**Work instruction:** The answer must consist of each line below that contains the string "https".

Start of Provided records

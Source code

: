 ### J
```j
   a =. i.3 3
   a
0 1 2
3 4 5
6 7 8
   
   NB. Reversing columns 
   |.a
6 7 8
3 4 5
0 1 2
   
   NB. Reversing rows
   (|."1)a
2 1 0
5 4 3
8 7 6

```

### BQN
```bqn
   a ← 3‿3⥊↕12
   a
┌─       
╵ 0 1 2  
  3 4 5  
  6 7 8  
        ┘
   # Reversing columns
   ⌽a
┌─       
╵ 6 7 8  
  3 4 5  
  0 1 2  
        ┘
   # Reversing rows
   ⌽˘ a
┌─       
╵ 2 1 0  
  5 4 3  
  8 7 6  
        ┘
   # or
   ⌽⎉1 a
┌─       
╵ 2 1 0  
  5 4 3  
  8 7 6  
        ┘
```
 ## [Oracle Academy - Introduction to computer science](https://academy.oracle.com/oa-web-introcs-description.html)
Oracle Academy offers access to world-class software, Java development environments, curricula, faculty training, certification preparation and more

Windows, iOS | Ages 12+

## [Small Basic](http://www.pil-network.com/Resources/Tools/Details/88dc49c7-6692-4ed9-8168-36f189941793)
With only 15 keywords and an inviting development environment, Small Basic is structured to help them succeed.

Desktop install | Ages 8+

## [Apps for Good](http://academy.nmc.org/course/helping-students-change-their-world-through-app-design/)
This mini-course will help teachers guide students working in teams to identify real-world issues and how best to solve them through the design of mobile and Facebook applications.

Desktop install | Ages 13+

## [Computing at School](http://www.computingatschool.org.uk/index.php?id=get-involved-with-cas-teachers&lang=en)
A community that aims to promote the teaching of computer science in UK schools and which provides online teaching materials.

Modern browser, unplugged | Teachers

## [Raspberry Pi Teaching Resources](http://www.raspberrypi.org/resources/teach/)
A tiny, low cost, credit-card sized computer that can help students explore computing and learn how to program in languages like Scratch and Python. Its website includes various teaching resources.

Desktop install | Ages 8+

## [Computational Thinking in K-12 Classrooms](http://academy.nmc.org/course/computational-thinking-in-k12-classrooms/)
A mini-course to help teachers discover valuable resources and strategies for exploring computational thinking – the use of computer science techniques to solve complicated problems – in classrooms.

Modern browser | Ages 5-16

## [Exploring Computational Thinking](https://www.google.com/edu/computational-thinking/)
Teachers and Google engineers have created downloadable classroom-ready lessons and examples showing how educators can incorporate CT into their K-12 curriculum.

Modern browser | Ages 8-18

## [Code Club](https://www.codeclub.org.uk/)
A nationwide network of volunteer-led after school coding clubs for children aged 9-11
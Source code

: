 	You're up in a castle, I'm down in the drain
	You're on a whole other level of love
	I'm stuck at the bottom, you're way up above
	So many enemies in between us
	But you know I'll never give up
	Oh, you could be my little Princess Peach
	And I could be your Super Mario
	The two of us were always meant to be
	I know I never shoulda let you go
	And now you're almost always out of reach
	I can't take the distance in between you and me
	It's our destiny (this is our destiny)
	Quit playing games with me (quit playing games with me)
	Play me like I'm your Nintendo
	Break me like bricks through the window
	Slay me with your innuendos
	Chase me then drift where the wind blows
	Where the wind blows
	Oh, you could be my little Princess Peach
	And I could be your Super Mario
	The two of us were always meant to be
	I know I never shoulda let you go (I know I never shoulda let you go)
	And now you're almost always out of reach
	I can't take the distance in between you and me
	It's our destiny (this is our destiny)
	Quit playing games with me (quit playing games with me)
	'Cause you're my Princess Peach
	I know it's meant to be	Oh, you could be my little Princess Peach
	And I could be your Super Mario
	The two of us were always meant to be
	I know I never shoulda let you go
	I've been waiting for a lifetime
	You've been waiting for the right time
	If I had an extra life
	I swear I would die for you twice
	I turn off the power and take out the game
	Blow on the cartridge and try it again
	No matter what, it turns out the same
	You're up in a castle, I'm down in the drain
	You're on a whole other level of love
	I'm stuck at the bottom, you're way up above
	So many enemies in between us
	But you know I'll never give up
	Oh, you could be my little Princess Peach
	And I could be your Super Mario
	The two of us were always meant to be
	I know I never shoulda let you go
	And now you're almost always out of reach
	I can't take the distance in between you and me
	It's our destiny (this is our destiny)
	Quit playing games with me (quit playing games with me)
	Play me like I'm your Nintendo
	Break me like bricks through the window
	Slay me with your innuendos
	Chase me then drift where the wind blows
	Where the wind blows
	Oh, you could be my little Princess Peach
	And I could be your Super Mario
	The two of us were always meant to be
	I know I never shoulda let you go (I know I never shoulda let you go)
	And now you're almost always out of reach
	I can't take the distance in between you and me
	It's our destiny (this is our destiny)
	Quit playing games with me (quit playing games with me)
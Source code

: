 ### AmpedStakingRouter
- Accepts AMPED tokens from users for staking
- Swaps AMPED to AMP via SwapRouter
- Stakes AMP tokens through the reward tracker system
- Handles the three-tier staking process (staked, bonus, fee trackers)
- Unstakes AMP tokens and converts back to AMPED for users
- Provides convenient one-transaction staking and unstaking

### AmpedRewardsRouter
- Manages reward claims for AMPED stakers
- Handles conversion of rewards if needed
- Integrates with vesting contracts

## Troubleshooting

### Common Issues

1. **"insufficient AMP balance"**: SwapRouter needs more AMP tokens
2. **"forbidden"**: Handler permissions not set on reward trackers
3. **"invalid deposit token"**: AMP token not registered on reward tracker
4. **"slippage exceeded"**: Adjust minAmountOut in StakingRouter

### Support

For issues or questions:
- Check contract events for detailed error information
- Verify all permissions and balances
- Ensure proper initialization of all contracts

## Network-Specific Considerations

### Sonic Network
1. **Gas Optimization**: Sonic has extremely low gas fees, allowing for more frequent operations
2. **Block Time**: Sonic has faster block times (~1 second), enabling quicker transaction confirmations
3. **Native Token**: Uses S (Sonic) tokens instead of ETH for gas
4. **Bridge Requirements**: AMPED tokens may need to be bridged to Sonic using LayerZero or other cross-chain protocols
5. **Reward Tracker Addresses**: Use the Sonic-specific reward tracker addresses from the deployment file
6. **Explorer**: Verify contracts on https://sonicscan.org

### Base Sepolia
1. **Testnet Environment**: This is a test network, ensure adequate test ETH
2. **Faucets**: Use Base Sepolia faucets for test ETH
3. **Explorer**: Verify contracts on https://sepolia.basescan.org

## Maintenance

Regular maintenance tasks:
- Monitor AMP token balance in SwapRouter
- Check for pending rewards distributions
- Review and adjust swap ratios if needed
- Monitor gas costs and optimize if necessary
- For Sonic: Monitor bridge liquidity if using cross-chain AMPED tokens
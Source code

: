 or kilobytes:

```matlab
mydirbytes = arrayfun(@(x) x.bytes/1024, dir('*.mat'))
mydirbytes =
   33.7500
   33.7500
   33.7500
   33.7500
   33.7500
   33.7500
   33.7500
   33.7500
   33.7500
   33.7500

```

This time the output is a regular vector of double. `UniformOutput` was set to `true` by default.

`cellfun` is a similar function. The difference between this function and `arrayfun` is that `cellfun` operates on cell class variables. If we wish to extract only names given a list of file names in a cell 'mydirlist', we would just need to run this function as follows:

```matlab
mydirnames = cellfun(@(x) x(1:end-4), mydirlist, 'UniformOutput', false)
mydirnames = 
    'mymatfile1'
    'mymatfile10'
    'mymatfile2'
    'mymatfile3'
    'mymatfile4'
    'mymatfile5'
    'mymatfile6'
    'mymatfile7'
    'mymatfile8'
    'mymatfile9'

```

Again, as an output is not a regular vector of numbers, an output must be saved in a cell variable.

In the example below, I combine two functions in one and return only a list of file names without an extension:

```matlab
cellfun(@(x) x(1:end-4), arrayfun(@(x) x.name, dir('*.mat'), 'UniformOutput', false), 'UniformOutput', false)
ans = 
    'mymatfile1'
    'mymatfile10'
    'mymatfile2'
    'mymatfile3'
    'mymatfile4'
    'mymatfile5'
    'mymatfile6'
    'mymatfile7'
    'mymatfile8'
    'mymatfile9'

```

End of Provided records

**Reply:**
 ## [Oracle Academy - Introduction to computer science](https://academy.oracle.com/oa-web-introcs-description.html)
## [Exploring Computational Thinking](https://www.google.com/edu/computational-thinking/)
## [Code Club](https://www.codeclub.org.uk/)
6. **Explorer**: Verify contracts on https://sonicscan.org
3. **Explorer**: Verify contracts on https://sepolia.basescan.org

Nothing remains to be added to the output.